飛びつかないはずもなく、智彦を半ば無理やり連れて来た事となる。
「……て所かな、ねぇ、智彦君。本当なんだよね?嶺衣奈は、私の事恨んでいないんだよね?」
質問ではなく、そう答えて欲しい様に。
羅観香は、智彦へと詰め寄った。
「だと思うよ?その嶺衣奈って人はあさぎ色の髪の人だよね?なら、今も羅観香さんの後ろにいるし」
智彦の言葉に、星社長、羅観香、上村が弾かれたように羅観香の背後に視線を向ける。
だが勿論見えるはずもなく、三人の中に軽い落胆が訪れた。
それも仕方ないだろう。
この場で彼女の事が見えるのは、智彦だけなのだから。
「……なぁ、八俣君。嶺衣奈は、どんな顔をしてるんだ?」
星社長が、智彦へと尋ねた。
その問いに、智彦は答えようとするも、一瞬躊躇する。
だが、求めているのならばと、言葉を紡いだ。
「……恋人を見るような、表情です。
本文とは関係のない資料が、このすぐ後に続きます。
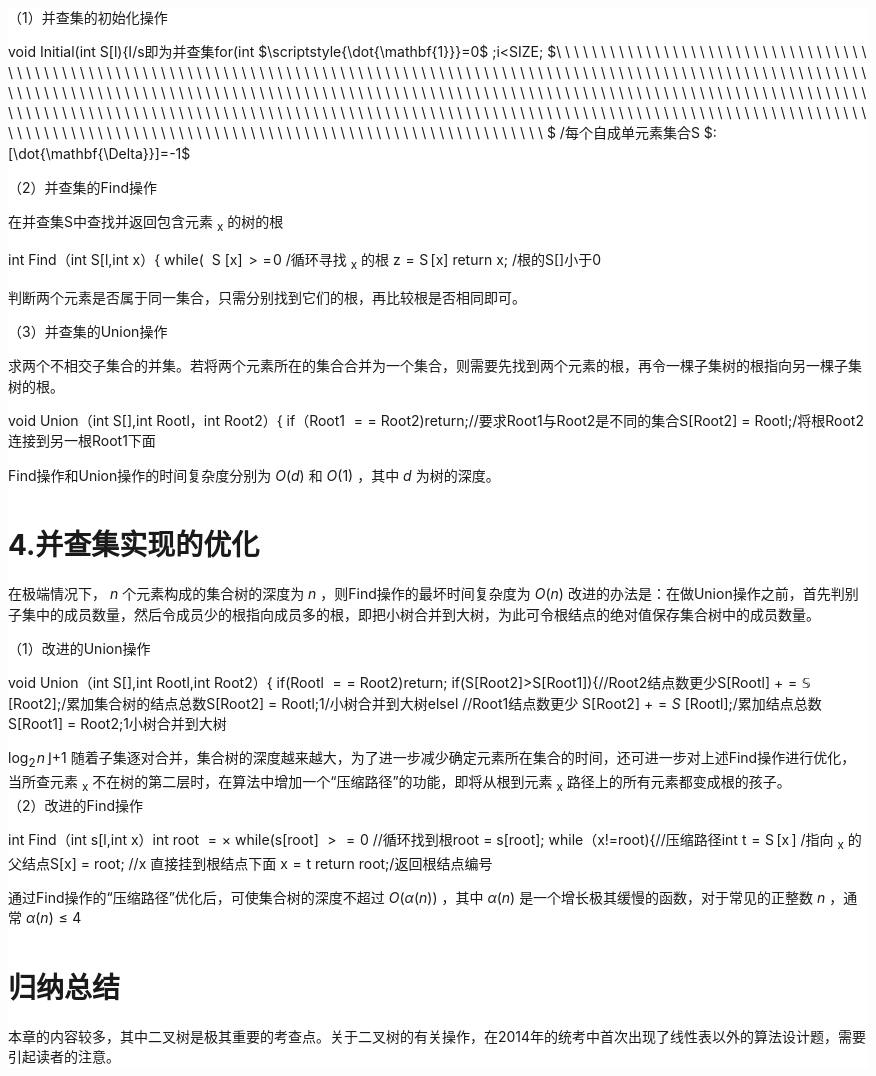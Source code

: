 （1）并查集的初始化操作  

void Initial(int S[l){I/s即为并查集for(int $\scriptstyle{\dot{\mathbf{1}}}=0$ ;i<SIZE; $\ \ \ \ \ \ \ \ \ \ \ \ \ \ \ \ \ \ \ \ \ \ \ \ \ \ \ \ \ \ \ \ \ \ \ \ \ \ \ \ \ \ \ \ \ \ \ \ \ \ \ \ \ \ \ \ \ \ \ \ \ \ \ \ \ \ \ \ \ \ \ \ \ \ \ \ \ \ \ \ \ \ \ \ \ \ \ \ \ \ \ \ \ \ \ \ \ \ \ \ \ \ \ \ \ \ \ \ \ \ \ \ \ \ \ \ \ \ \ \ \ \ \ \ \ \ \ \ \ \ \ \ \ \ \ \ \ \ \ \ \ \ \ \ \ \ \ \ \ \ \ \ \ \ \ \ \ \ \ \ \ \ \ \ \ \ \ \ \ \ \ \ \ \ \ \ \ \ \ \ \ \ \ \ \ \ \ \ \ \ \ \ \ \ \ \ \ \ \ \ \ \ \ \ \ \ \ \ \ \ \ \ \ \ \ \ \ \ \ \ \ \ \ \ \ \ \ \ \ \ \ \ \ \ \ \ \ \ \ \ \ \ \ \ \ \ \ \ \ \ \ \ \ \ \ \ \ \ \ \ \ \ \ \ \ \ \ \ \ \ \ \ \ \ \ \ \ \ \ \ \ \ \ \ \ \ \ \ \ \ \ \ \ \ \ \ \ \ \ \ \ \ \ \ \ \ \ \ \ \ \ \ \ \ \ \ \ \ \ \ \ \ \ \ \ \ \ \ \ \ \ \ \ \ \ \ \ \ \ \ \ \ \ \ \ \ \ \ \ \ \ \ \ \ \ \ \ \ \ \ \ \ \ \ \ \ \ \ \ \ \ \ \ \ \ \ \ \ \ \ \ \ \ \$ /每个自成单元素集合S  $:[\dot{\mathbf{\Delta}}]=-1$  

（2）并查集的Find操作  

在并查集S中查找并返回包含元素 $_\mathrm{x}$ 的树的根  

int Find（int S[l,int x）{ while( $\mathrm{~S~}[\mathrm{x}]\!>=\!0$ /循环寻找 $_\mathrm{x}$ 的根 $\scriptstyle{\mathrm{z=S}}\,[\mathrm{x}]$  return x; /根的S[]小于0  

判断两个元素是否属于同一集合，只需分别找到它们的根，再比较根是否相同即可。  

（3）并查集的Union操作  

求两个不相交子集合的并集。若将两个元素所在的集合合并为一个集合，则需要先找到两个元素的根，再令一棵子集树的根指向另一棵子集树的根。  

void Union（int S[],int Rootl，int Root2）{ if（Root1 $==$ Root2)return;//要求Root1与Root2是不同的集合S[Root2] $=$ Rootl;/将根Root2连接到另一根Root1下面  

Find操作和Union操作的时间复杂度分别为 $O(d)$ 和 $O(1)$ ，其中 $d$ 为树的深度。  

# 4.并查集实现的优化  

在极端情况下， $n$ 个元素构成的集合树的深度为 $n$ ，则Find操作的最坏时间复杂度为 $O(n)$ 改进的办法是：在做Union操作之前，首先判别子集中的成员数量，然后令成员少的根指向成员多的根，即把小树合并到大树，为此可令根结点的绝对值保存集合树中的成员数量。  

（1）改进的Union操作  

void Union（int S[],int Rootl,int Root2）{ if(Rootl  $==$  Root2)return; if(S[Root2]>S[Root1]){//Root2结点数更少S[Rootl] $+{=}\mathbb{S}$ [Root2];/累加集合树的结点总数S[Root2] $=$ Rootl;1/小树合并到大树elsel //Root1结点数更少 S[Root2] $\scriptstyle{+=S}$ [Rootl];/累加结点总数S[Root1] $=$ Root2;1小树合并到大树  

$\log_{2}\!n\!\left\rfloor+1$  随着子集逐对合并，集合树的深度越来越大，为了进一步减少确定元素所在集合的时间，还可进一步对上述Find操作进行优化，当所查元素 $_\mathrm{x}$ 不在树的第二层时，在算法中增加一个“压缩路径”的功能，即将从根到元素 $_\mathrm{x}$ 路径上的所有元素都变成根的孩子。  
（2）改进的Find操作  

int Find（int s[l,int x）int root  $=\times$  while(s[root] $>=0$ //循环找到根root  $=$  s[root]; while（x!=root){//压缩路径int $\scriptstyle{\mathrm{t}}=\mathrm{S}\,[\mathrm{x}\,]$ /指向 $_\mathrm{x}$ 的父结点S[x] $=$ root; $//\mathrm{x}$ 直接挂到根结点下面 $\scriptstyle{\mathrm{x}=\mathrm{t}}$  return root;/返回根结点编号  

通过Find操作的“压缩路径”优化后，可使集合树的深度不超过 $O(\alpha(n))$ ，其中 $\alpha(n)$ 是一个增长极其缓慢的函数，对于常见的正整数 $n$ ，通常 $\alpha(n){\leqslant}4$  


# 归纳总结  

本章的内容较多，其中二叉树是极其重要的考查点。关于二叉树的有关操作，在2014年的统考中首次出现了线性表以外的算法设计题，需要引起读者的注意。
熱く、深く、されど静かに……そんな感じですね」
瞬間、羅観香が泣き崩れた。
触れる事も見る事も敵わないライバルに、何度も抱き付こうとする。
「あぁ、そう言う関係、だったんですな」
「……すまないが、秘密で頼む。誰にも言わないで欲しい」
智彦はすぐさまピンとこなかったが、上村の言葉に、星社長が顔を歪めた。
それは悲しみであり、居なくなった者への怒りだ。
ぼそぼそと、自身の流行りの歌を口ずさむ羅観香の旋律に、嶺衣奈の歌が乗り始めた。
芸能に疎いながらも歌は嫌いではない智彦は、目の前の生演奏に心を振るわせる。
「斉唱……?じゃなく、うまい具合にハモってるなぁ。羅観香さんの明るい声と、嶺衣奈さんの落ち着いた声がバランスいいや」
「元は、企画の終わりのライブで、二人で歌う予定だったんだ。作曲が嶺衣奈で、歌詞が羅観香なんだよ」
「そう、なんですね。あの店で聴いた時もでしたが、二人の声が、綺麗に交わってますね」
智彦の言葉に、羅観香が肩を震わせる。
涙が止まらぬ目で、智彦を見つめた。
「レコーディングの時には、嶺衣奈は、死んじゃってたの。だから、歌詞を書き換えて、歌ったのは私だけ、なのに」
「なら、その時からすでに、羅観香さんと一緒だったんだね」
「状況が状況ですからな、そのままお蔵入りになる可能性もあった。故に、それでもコレを歌った事に感謝したのでしょう」
「うん、羅観香さんに恨みなんか、あるわけ無かったんだよ。本当に悪質だね、あんな声入れた人」
羅観香が、尚も一層泣き崩れた。
その様子を見て、星社長は智彦へと頭を下げる。
「八俣君、君への対応……すまなかった。正直言えば、まだ君の事を疑ってる部分はある、だが、よければ力を貸して欲しい」
「えぇ、私の力が役に立つのなら……、できれば彼もいっしょにお願いします」
「うえ?自分もですぞ?」
「俺じゃ芸能関係疎いし、常識的な思考が鈍ってる部分あるんだよ、頼むよ」
断る事も出来た。
だが、自分が得た異能を、人のために使えると、智彦は内心嬉しくなる。
やや口角が上がる智彦とたじろぐ上村を見て、星社長は微笑みながら頷いた。
「あ、ところで、力を貸すと言ってもどのような事に?」
「あぁ、嶺衣奈の事だが、私達は彼女の自殺を信じ切れていない。それどころか、殺されたのではと疑っている」
「嶺衣奈ちゃんが、自殺なんて、するわけないもん!あんなに、約束、大事にしてたのに!」
「うぅむ、いきなり物騒な話ですな。犯人の目星などは付いているのですかな?」
「あぁ。だから八俣君、嶺衣奈に尋ねてくれないか?一体何があったのか、誰が彼女を……ん?」
星社長が大事な事を言おうとした、瞬間。
応接間のドアが、バタンと乱暴に開かれた。